Donna McRae's California
Art, Laneways
Blogged by: Melbourne Central 16 Mar 2016
Donna McRae
 
Donna McRae completed the postgraduate filmmaking course at the Victorian College of the Arts in 2003, holds an MFA from Monash University, and completed a PhD entitled Projecting Phantasy: The Spectre in Cinema at Monash University in 2012. Her first feature film, Johnny Ghost (2012), won seven local and international film festival awards. McRae is currently developing several other documentary and horror feature film projects. She lectures in film and TV at Deakin University, Melbourne.
 
After receiving a New Work grant from the Australia Council in 2007, McRae presented three-channel video installations in Melbourne galleries and overseas.
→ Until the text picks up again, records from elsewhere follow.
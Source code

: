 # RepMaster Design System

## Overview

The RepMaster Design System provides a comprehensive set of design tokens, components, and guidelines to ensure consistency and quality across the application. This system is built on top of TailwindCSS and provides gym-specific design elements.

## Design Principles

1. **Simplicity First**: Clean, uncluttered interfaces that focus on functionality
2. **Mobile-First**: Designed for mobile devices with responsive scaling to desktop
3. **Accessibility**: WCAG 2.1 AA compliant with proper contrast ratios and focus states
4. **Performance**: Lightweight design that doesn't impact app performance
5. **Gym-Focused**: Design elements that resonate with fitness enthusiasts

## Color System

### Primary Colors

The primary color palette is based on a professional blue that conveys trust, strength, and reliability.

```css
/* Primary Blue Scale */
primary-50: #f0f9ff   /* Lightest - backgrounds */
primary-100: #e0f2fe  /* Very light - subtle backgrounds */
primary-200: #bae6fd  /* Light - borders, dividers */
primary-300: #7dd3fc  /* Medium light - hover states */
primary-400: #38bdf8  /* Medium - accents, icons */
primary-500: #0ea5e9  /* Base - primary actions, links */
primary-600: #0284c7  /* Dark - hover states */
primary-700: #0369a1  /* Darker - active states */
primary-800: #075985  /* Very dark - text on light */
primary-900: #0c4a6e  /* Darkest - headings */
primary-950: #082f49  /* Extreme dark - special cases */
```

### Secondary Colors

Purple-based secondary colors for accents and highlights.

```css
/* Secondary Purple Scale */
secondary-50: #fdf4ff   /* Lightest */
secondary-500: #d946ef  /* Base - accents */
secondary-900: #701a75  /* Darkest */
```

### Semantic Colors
She has also collaborated with visual artist Michael Vale since 2002, principally on the Screen Australia and Film Victoria-supported film project Le Chien qui Fume. Their collaborations include an award-winning short film (The Long Walk, 2006) and installation art (The Innocents, Westspace, Melbourne, 2011).
 

‘California’
2015. HD video, edition of 10 and 2AP. Length?
 
In the fever of the 1850s gold rush, when the Victorian population tripled and men dropped everything to seek their fortunes, many women were deserted to fend for themselves, without welfare, struggling to make ends meet within English traditions and conventions.
 
California, a multi-channel video installation, reimagines a hallucinatory dancehall in 1850s Melbourne populated entirely by female dancers and musicians. The exhausted women partner up, supporting themselves in what seems to be a never-ending dance.
 
The aim is to deliver a feeling of the dancers’ entrapment, and a glimpse into the cycle of a brutal world that offered little respite from hardship and desperation. This piece furthers the artist’s investigations into women of 19th century Victoria, which began with Lamb of God (2009), showing the life and death of Emma Williams, who was hanged in the Old Melbourne Gaol in 1895.